== AIM OF THE TASK ==
Where in the data below does the word "section" appear? Copy each line that holds it.

== DATA ==
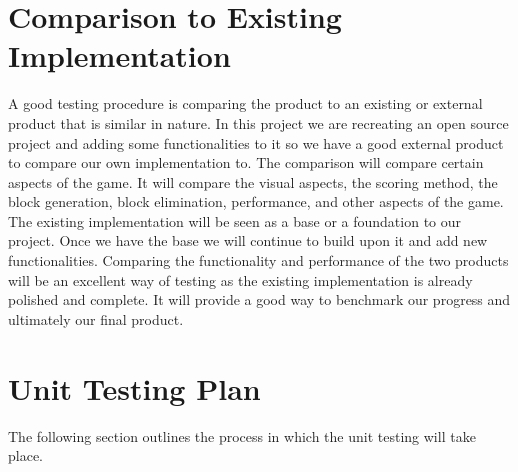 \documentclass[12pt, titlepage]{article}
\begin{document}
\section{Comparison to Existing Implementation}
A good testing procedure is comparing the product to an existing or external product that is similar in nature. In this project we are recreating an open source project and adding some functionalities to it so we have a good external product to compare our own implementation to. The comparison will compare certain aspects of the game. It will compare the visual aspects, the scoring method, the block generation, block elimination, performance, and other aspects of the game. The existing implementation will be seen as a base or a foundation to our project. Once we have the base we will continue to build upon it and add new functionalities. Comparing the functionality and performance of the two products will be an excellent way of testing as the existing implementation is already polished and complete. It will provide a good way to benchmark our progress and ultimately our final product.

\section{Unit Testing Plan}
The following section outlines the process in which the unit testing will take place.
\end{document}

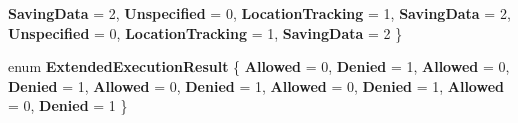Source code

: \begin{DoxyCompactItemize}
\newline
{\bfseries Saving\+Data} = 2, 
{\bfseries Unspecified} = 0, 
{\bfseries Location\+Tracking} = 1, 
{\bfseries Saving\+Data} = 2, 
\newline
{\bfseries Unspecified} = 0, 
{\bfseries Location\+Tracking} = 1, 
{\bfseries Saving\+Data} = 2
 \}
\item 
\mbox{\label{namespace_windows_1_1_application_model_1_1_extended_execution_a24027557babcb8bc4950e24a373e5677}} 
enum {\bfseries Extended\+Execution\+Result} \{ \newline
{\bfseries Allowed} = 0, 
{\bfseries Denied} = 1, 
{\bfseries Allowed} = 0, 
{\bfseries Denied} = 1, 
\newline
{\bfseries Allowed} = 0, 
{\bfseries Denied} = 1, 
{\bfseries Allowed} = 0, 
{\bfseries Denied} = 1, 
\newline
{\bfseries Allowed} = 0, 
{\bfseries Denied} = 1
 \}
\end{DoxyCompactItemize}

...

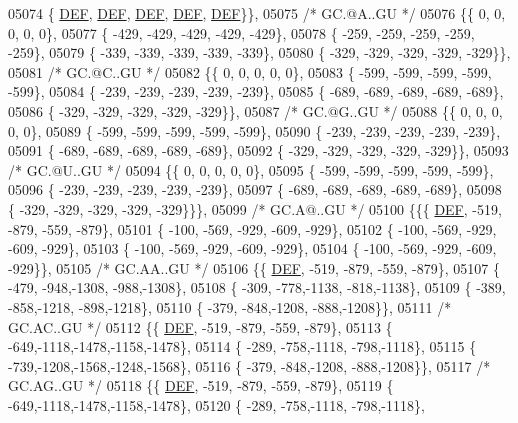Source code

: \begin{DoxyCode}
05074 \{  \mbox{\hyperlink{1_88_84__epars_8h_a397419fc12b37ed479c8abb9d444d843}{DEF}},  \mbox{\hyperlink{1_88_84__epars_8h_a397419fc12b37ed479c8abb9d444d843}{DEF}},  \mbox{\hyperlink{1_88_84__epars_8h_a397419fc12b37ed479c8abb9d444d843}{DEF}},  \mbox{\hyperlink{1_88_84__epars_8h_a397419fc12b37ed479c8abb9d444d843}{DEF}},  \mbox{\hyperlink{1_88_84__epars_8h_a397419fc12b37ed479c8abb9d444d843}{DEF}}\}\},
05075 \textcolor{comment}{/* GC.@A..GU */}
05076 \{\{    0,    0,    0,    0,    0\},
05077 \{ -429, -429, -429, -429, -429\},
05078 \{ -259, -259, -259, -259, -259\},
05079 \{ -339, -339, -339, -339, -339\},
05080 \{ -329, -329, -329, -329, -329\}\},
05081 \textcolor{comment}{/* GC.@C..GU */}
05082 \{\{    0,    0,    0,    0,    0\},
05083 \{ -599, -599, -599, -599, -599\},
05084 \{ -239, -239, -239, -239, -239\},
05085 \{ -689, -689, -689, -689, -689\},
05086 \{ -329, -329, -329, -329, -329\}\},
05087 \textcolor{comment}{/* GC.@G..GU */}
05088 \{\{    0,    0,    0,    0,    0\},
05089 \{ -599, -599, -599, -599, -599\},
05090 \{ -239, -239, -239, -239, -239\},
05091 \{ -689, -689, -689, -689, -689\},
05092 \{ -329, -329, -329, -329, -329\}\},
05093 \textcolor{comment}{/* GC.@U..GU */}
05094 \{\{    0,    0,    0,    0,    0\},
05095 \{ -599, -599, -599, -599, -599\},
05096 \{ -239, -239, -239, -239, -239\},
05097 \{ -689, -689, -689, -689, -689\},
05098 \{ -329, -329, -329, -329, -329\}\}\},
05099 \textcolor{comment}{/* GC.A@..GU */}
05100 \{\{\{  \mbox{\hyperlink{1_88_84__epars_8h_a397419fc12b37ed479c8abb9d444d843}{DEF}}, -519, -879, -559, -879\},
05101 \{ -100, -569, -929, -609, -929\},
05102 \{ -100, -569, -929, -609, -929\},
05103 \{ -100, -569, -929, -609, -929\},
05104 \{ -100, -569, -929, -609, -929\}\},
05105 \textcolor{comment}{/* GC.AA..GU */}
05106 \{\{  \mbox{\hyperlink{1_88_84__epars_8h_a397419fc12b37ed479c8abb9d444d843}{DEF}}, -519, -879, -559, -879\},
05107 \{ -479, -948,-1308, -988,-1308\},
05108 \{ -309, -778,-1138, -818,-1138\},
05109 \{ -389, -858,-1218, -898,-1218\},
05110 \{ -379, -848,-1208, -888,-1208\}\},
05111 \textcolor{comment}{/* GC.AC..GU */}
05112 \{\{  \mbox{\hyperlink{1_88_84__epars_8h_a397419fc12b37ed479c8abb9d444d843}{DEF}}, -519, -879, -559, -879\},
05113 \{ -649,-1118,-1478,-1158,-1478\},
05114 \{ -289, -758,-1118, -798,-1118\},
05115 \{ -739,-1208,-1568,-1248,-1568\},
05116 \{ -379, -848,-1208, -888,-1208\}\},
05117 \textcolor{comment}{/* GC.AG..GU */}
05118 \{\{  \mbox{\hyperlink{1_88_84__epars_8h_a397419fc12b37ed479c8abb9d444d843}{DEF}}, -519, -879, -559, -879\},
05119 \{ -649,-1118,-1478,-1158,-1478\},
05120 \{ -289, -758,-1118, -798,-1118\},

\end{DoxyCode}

== WRITTEN ANSWER ==
\section{Comparison to Existing Implementation}
\section{Unit Testing Plan}
The following section outlines the process in which the unit testing will take place.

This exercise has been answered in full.